Uma investigação levada a cabo por um grupo de investigadores do Hospital Universitário de Zurique concluiu a menstruação não afeta o cérebro da mulher, contrariando a convicção de que a menstruação afeta a capacidade de pensar com clareza das mulheres.

Publicado no Frontiers in Behavioral Neuroscience, o estudo analisou três aspetos da função cognitiva de 88 mulheres - a memória de trabalho (ou operacional), a atenção e o viés cognitivo (um padrão de distorção de julgamento que ocorre em situações particulares) - ao longo de dois ciclos menstruais, com a medição dos níveis hormonais em vários pontos do ciclo.

Os resultados obtidos mostraram que o estrogénio, a progesterona e a testosterona não mostraram efeitos no funcionamento cognitivo.

"Como especialista em medicina reprodutiva e psicoterapeuta, lido com muitas mulheres que têm a impressão de que o ciclo menstrual influencia o seu bem estar e desempenho cognitivo” , esclarece Brigitte Leeners, professora e líder do novo estudo. Mas "as mudanças hormonais relacionadas com o ciclo menstrual não mostram qualquer associação com o desempenho cognitivo".

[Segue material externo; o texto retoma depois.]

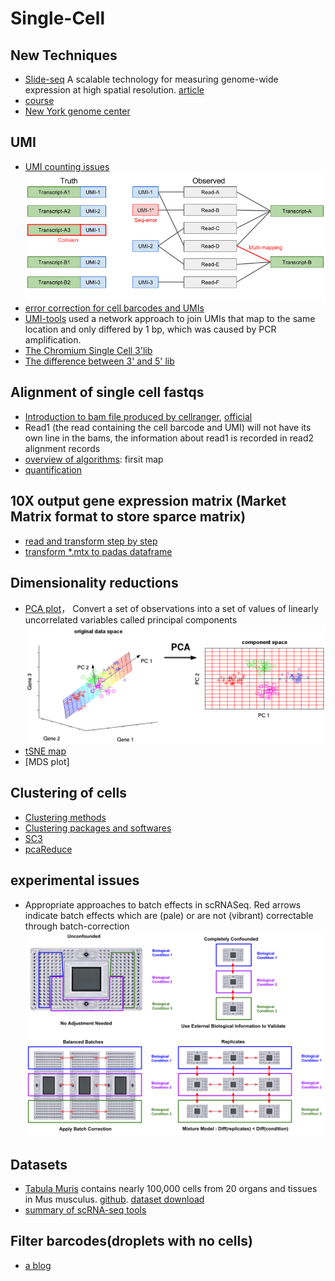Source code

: # Single-Cell
## New Techniques
*  [Slide-seq](https://www.broadinstitute.org/news/new-tool-uses-rna-sequencing-chart-rich-maps-cellular-and-tissue-function?utm_source=twitter&utm_content=news-story%2Ctools&utm_medium=social&utm_campaign=Broad+Institute) A scalable technology for measuring genome-wide expression at high spatial resolution. [article](https://sci-hub.tw/10.1126/science.aaw1219)
* [course](https://hemberg-lab.github.io/scRNA.seq.course/construction-of-expression-matrix.html)
* [New York genome center](https://www.nygenome.org/lab-groups-overview/publications/)


## UMI
* [UMI counting issues](https://hemberg-lab.github.io/scRNA.seq.course/construction-of-expression-matrix.html)
![image](img/UMI.issues.png)
* [error correction for cell barcodes and UMIs](https://davetang.org/muse/2018/06/06/10x-single-cell-bam-files/)
* [UMI-tools](https://genome.cshlp.org/content/27/3/491.full) used a network approach to join UMIs that map to the same location and only differed by 1 bp, which was caused by PCR amplification.
* [The Chromium Single Cell 3'lib](https://teichlab.github.io/scg_lib_structs/methods_html/10xChromium3.html)
* [The difference between 3' and 5' lib](https://kb.10xgenomics.com/hc/en-us/articles/360000939852-What-is-the-difference-between-Single-Cell-3-and-5-Gene-Expression-libraries-)

## Alignment of single cell fastqs
* [Introduction to bam file produced by cellranger](https://davetang.org/muse/2018/06/06/10x-single-cell-bam-files/), [official](https://support.10xgenomics.com/single-cell-gene-expression/software/pipelines/latest/output/bam)
* Read1 (the read containing the cell barcode and UMI) will not have its own line in the bams, the information about read1 is recorded in read2 alignment records
* [overview of algorithms](https://support.10xgenomics.com/single-cell-gene-expression/software/pipelines/latest/algorithms/overview): firsit map
* [quantification](https://salmon.readthedocs.io/en/latest/alevin.html)

## 10X output gene expression matrix (Market Matrix format to store sparce matrix)
* [read and transform step by step](https://support.10xgenomics.com/single-cell-gene-expression/software/pipelines/latest/output/matrices)
* [transform *.mtx to padas dataframe](https://stackoverflow.com/questions/40514521/transform-matrix-market-matrix-into-pandas-data-frame-python)

## Dimensionality reductions
*  [PCA plot](https://hemberg-lab.github.io/scRNA.seq.course/cleaning-the-expression-matrix.html#visual-pca)， Convert a set of observations into a set of values of linearly uncorrelated variables called principal components 
![PCA](img/PCA.png)
*  [tSNE map](https://hemberg-lab.github.io/scRNA.seq.course/cleaning-the-expression-matrix.html#visual-tsne)
*  [MDS plot]

## Clustering of cells
*  [Clustering methods](https://hemberg-lab.github.io/scRNA.seq.course/biological-analysis.html)
*  [Clustering packages and softwares](https://hemberg-lab.github.io/scRNA.seq.course/biological-analysis.html#clustering-introduction)
*  [SC3](https://github.com/hemberg-lab/SC3)
*  [pcaReduce](https://github.com/JustinaZ/pcaReduce)

## experimental issues
*  Appropriate approaches to batch effects in scRNASeq. Red arrows indicate batch effects which are (pale) or are not (vibrant) correctable through batch-correction
![batch effects](img/batch.effects.png)

## Datasets
*  [Tabula Muris](https://tabula-muris.ds.czbiohub.org/) contains nearly 100,000 cells from 20 organs and tissues in Mus musculus. [github](https://github.com/czbiohub/tabula-muris). [dataset download](https://figshare.com/projects/Tabula_Muris_Transcriptomic_characterization_of_20_organs_and_tissues_from_Mus_musculus_at_single_cell_resolution/27733)
*  [summary of scRNA-seq tools](https://www.scrna-tools.org/)

## Filter barcodes(droplets with no cells)
*  [a blog](https://davetang.org/muse/2018/08/09/getting-started-with-cell-ranger/)
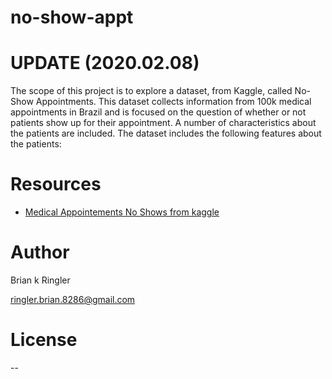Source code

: # no-show-appt
# UPDATE (2020.02.08)


The scope of this project is to explore a dataset, from Kaggle, called No-Show Appointments. This dataset collects information from 100k medical appointments in Brazil and is focused on the question of whether or not patients show up for their appointment. A number of characteristics about the patients are included. The dataset includes the following features about the patients:


# Resources

* [Medical Appointements No Shows from kaggle](https://www.https://www.kaggle.com/joniarroba/noshowappointments)

# Author

Brian k Ringler

ringler.brian.8286@gmail.com

# License

--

Os investigadores justificam o estudo com a existência, na literatura científica, de artigos a ligar as hormonas femininas à performance cognitiva das mulheres, como um estudo de Farage, de 2008, ou de Sherwin, de 2012. Outros autores sugeriram que o estrogénio pode ter um efeito significativo na atenção e na memória operacional, como, citam os investigadorses da Universidade de Zurique, Solis-Ortiz e Corsi-Cabrera, em 2008, Hatta and Nagaya, em 2009 ou Jacobs e D'Esposito, em 2011). A equipa de Brigitte Leeners realça, no entanto, que vários trabalhos não encontraram associações consistentes e que os que alegadamente encontraram podem representar falsos positivos, por problemas na metodologia ou "falácias científicas".